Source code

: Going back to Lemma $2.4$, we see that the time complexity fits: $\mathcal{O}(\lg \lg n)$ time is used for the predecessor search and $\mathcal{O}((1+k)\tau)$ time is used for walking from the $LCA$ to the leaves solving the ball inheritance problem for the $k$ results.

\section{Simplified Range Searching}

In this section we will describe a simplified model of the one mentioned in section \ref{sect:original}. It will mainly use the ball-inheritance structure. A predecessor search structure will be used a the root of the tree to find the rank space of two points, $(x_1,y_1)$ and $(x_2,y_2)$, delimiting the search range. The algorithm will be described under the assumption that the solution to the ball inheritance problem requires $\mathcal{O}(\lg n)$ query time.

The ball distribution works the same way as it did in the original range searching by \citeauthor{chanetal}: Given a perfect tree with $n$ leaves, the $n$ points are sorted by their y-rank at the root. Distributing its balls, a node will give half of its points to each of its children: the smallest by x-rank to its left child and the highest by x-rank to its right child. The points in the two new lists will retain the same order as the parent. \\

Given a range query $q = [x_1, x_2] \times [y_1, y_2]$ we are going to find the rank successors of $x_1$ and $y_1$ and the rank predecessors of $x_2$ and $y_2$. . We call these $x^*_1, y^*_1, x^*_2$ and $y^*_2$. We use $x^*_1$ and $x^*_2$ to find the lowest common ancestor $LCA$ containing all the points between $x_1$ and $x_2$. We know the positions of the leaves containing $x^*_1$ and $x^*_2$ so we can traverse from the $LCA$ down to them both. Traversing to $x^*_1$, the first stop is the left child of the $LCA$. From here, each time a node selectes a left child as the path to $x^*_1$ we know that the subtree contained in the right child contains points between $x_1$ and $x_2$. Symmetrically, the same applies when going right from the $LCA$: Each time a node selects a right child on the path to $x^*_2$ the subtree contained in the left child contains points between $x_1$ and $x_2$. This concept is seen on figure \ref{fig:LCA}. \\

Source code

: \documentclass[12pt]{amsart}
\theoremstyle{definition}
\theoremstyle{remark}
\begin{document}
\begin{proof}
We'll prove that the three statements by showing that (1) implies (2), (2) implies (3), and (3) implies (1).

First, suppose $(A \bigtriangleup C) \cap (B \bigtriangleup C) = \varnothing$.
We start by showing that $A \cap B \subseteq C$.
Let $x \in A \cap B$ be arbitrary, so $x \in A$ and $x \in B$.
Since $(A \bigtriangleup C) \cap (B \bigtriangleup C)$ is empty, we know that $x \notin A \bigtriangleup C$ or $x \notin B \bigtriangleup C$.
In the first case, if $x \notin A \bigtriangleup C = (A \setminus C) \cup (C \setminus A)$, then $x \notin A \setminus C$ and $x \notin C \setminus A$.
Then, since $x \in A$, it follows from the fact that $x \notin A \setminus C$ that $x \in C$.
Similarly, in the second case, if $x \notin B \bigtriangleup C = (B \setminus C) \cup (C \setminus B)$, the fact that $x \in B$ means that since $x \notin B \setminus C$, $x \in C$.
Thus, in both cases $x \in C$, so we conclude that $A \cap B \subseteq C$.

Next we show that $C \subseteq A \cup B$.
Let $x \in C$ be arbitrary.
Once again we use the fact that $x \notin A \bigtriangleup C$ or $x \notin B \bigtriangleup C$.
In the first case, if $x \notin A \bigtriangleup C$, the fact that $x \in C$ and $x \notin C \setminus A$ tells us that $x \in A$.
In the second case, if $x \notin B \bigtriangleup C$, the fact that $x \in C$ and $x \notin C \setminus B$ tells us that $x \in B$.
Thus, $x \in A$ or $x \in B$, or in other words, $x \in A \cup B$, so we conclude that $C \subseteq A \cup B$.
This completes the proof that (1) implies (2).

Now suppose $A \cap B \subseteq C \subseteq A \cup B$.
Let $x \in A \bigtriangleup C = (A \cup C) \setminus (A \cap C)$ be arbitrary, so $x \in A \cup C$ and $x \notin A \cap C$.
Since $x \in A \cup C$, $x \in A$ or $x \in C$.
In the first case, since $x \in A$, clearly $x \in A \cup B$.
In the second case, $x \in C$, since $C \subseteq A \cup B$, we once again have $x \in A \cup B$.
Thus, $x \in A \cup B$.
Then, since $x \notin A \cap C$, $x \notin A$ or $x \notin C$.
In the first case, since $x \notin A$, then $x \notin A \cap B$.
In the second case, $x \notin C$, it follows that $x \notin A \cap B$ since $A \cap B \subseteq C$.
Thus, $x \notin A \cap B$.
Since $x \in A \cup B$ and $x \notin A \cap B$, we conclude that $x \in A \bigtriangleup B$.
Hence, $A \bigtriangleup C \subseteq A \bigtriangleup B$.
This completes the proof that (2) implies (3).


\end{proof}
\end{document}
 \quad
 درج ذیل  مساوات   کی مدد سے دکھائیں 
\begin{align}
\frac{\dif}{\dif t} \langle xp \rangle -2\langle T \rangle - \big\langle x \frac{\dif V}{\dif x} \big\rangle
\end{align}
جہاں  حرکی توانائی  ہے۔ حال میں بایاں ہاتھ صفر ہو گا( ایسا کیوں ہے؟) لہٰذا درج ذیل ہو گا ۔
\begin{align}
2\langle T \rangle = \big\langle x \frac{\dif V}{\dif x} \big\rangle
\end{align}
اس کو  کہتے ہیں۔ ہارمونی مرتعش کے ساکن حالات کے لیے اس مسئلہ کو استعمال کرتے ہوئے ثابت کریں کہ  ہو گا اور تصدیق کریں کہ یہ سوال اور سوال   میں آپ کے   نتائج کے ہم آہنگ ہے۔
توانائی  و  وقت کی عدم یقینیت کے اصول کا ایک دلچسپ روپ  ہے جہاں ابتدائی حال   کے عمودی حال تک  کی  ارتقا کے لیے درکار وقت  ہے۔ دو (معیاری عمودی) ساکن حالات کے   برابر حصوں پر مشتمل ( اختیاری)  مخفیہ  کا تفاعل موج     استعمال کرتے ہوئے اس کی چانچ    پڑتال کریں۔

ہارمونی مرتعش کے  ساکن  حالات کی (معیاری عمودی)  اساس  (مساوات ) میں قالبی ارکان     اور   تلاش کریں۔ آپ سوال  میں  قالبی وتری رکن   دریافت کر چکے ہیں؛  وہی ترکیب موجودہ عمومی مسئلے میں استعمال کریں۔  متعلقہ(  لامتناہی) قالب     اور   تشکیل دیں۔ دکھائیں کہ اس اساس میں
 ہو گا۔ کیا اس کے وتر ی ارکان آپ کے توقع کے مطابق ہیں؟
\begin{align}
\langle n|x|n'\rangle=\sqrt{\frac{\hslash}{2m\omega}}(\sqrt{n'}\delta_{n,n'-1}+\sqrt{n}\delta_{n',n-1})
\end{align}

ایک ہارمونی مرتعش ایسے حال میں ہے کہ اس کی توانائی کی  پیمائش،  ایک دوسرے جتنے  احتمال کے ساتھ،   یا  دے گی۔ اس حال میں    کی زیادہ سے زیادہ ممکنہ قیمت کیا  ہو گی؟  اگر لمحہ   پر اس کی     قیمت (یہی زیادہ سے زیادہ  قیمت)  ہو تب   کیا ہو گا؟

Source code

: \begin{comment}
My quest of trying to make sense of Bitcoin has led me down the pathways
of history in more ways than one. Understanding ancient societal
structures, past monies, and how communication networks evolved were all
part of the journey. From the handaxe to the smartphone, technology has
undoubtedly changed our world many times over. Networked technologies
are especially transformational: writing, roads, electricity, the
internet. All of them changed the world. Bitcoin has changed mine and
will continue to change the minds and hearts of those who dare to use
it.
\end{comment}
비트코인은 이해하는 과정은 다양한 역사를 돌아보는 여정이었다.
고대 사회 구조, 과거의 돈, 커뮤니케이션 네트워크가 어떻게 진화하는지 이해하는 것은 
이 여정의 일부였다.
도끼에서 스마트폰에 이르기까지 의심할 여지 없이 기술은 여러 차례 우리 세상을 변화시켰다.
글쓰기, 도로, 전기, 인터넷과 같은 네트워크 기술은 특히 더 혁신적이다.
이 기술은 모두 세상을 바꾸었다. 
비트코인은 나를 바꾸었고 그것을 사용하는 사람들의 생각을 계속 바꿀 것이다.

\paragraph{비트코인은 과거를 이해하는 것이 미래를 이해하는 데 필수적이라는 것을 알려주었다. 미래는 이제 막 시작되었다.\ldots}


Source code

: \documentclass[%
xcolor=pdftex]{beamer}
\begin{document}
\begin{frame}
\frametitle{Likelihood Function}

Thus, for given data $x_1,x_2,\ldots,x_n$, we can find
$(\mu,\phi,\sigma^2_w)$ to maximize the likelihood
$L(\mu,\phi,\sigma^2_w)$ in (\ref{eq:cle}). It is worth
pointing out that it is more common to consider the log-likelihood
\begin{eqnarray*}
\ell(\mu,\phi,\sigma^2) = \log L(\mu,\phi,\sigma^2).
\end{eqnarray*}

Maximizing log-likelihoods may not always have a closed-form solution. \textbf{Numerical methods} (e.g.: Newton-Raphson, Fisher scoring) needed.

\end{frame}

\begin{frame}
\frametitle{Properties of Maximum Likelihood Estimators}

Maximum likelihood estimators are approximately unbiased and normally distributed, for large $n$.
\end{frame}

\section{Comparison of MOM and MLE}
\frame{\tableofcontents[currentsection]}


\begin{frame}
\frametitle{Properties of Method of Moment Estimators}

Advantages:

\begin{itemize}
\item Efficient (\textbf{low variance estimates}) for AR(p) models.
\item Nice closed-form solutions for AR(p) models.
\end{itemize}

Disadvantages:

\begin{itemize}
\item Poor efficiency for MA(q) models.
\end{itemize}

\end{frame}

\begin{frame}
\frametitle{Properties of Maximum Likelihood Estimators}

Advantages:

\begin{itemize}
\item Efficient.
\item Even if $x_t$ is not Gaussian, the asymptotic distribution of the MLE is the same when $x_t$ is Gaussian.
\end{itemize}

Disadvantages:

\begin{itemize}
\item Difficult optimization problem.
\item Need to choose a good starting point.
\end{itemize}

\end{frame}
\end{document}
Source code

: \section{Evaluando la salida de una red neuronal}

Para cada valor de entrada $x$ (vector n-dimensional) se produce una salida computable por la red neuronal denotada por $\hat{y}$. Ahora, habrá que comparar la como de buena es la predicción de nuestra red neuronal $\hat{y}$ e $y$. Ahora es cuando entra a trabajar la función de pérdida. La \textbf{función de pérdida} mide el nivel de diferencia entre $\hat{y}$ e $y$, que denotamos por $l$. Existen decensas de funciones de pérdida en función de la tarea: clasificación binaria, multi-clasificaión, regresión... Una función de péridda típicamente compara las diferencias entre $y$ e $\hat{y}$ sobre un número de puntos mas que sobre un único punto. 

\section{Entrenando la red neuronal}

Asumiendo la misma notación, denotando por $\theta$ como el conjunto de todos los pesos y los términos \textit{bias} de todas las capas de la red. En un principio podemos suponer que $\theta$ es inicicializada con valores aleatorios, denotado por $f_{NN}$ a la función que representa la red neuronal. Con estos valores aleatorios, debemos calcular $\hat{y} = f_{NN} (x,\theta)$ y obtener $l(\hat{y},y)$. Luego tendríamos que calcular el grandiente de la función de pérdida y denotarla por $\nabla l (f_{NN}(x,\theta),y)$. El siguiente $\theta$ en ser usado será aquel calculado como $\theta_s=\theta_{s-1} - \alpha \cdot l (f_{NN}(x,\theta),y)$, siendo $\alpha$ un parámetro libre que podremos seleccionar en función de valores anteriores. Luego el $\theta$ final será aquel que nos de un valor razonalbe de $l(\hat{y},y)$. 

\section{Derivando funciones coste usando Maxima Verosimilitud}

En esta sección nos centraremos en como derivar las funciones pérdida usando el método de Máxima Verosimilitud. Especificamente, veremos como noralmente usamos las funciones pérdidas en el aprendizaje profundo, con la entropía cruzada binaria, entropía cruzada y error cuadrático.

===============

▶ Task prompt
Nothing should be returned except the lines from the first line of the data above through the line with "The ball distribution", each one exact.

▶ Exercise output
Source code

: Going back to Lemma $2.4$, we see that the time complexity fits: $\mathcal{O}(\lg \lg n)$ time is used for the predecessor search and $\mathcal{O}((1+k)\tau)$ time is used for walking from the $LCA$ to the leaves solving the ball inheritance problem for the $k$ results.

\section{Simplified Range Searching}

In this section we will describe a simplified model of the one mentioned in section \ref{sect:original}. It will mainly use the ball-inheritance structure. A predecessor search structure will be used a the root of the tree to find the rank space of two points, $(x_1,y_1)$ and $(x_2,y_2)$, delimiting the search range. The algorithm will be described under the assumption that the solution to the ball inheritance problem requires $\mathcal{O}(\lg n)$ query time.

The ball distribution works the same way as it did in the original range searching by \citeauthor{chanetal}: Given a perfect tree with $n$ leaves, the $n$ points are sorted by their y-rank at the root. Distributing its balls, a node will give half of its points to each of its children: the smallest by x-rank to its left child and the highest by x-rank to its right child. The points in the two new lists will retain the same order as the parent. \\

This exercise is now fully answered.